That bacon looks freak'n fantastic Gary. Really nice job on it. It looks like Ms Linda caught you with a little grin starting. 
Nice write up and even better results.

Point for sure.
Chris


----------



## SmokinAl (Nov 3, 2018)

Fantastic looking bacon Gary!
Your hooked now!
No more store bought bacon for you!
That meal is perfect for breakfast, lunch, or dinner!!
Great work & congrats on making the carousel!!
Al


----------



## HalfSmoked (Nov 3, 2018)

Awesome looking bacon there guy in fact I like the whole meal. Bear has already said what I was thinking the long stay in the fridge may have been your salty problem.

Warren


----------



## chopsaw (Nov 3, 2018)

Gary , that is awesome . Perfect color on those . I use TQ on mine also , but you can use cure 1 in a dry cure . 
Great job !


----------



## ab canuck (Nov 3, 2018)

That is some beautiful looking bacon Gary. Great job. Points...
Congrats on the carousel ride.


----------



## GaryHibbert (Nov 3, 2018)

Phil Chart said:


> Looks awesome. You nailed it good write up and pics too



Thanks Phil.  I'm really happy with how it turned out.
Gary


----------



## GaryHibbert (Nov 3, 2018)

Bearcarver said:


> Looks Great, Gary!!
> So does the rest of the plate!
> Fried Taters look just like the ones we make.
> Like.
> ...



Thanks John, and thanks for the Point.
Good thinking about the extra time in cure making it saltier than normal.  Apparently I need a refresher course in basic math so I can tell how many halfs there are in 3"  LOL
Gary


----------



## GaryHibbert (Nov 3, 2018)

gmc2003 said:


> That bacon looks freak'n fantastic Gary.

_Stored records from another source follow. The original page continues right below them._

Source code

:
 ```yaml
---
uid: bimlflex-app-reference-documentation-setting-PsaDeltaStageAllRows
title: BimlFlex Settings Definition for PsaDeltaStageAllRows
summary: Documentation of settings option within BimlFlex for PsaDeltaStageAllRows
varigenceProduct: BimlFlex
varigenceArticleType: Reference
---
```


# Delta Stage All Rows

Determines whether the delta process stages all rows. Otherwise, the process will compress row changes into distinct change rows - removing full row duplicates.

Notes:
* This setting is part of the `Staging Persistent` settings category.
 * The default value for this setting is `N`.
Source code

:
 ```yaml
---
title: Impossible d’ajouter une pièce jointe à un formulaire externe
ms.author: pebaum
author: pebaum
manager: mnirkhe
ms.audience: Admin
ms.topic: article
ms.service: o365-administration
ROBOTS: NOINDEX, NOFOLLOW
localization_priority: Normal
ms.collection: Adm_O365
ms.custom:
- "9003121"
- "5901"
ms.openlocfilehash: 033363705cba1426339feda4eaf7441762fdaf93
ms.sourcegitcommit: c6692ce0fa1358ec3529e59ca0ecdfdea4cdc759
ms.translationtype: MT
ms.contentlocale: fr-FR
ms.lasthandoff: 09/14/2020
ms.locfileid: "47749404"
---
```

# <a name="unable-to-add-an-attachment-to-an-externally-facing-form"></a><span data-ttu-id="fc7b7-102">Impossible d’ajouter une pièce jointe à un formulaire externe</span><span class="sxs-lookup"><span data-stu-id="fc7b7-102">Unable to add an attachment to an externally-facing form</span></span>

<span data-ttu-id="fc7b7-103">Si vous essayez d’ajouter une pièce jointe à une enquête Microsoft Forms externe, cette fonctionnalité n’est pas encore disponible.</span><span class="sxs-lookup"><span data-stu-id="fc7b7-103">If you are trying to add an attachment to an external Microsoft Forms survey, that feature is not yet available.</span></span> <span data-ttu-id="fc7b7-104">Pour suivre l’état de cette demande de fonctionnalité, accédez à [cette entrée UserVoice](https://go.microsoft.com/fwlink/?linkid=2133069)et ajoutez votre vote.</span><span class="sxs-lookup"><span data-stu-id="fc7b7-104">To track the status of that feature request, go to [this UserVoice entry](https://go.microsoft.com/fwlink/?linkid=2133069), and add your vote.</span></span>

Really nice job on it. It looks like Ms Linda caught you with a little grin starting.
> Nice write up and even better results.
> 
> Point for sure.
> Chris



Thanks Chris and thanks for the Point.
Yeah, I was starting to grin at the thought of her starting to take pics now.
Gary


----------



## GaryHibbert (Nov 3, 2018)

SmokinAl said:


> Fantastic looking bacon Gary!
> Your hooked now!
> No more store bought bacon for you!
> That meal is perfect for breakfast, lunch, or dinner!!
> ...



Thanks Al, and thanks for the Point.  I'll never buy bacon again!!
And the carousel?  Wow, I've never had a ride on the carousel before.  That's a real honour (Canadian spelling  :mad:)
Gary


----------



## GaryHibbert (Nov 3, 2018)

HalfSmoked said:


> Awesome looking bacon there guy in fact I like the whole meal. Bear has already said what I was thinking the long stay in the fridge may have been your salty problem.
> 
> Warren



Thanks Warren, and thanks for the Point.
Until John mentioned the longer stay in cure, that fact never crossed my mind.  I'll definitely keep that in mind next time.
Gary


----------



## GaryHibbert (Nov 3, 2018)

chopsaw said:


> Gary , that is awesome . Perfect color on those . I use TQ on mine also , but you can use cure 1 in a dry cure .
> Great job !



Thanks chopsaw.  I'm real pleased with the color too.  
It took me so long to find TQ here in Alberta that I was determined to use it.
Gary


----------



## Bearcarver (Nov 3, 2018)

GaryHibbert said:


> Thanks John, and thanks for the Point.
> Good thinking about the extra time in cure making it saltier than normal.  Apparently I need a refresher course in basic math so I can tell how many halfs there are in 3"  LOL
> Gary



Actually you figured right for the "Absolute Minimum" time, but I never use that.
That is the time for the way I learned, but if you read on you can see that I add 2 or 3 more days to that amount.
So instead of 3 inches X 2 = 6 days + 2 days = 8 days. (This is what you did)
My calculations would be 3 inches X 2 = 6 days + 2 days = 8 days + an extra 2 or 3 days I put on for safety---Equals 10 or 11 total days in cure.
I decide on adding 2 or 3, by which day is the most convenient to my schedule.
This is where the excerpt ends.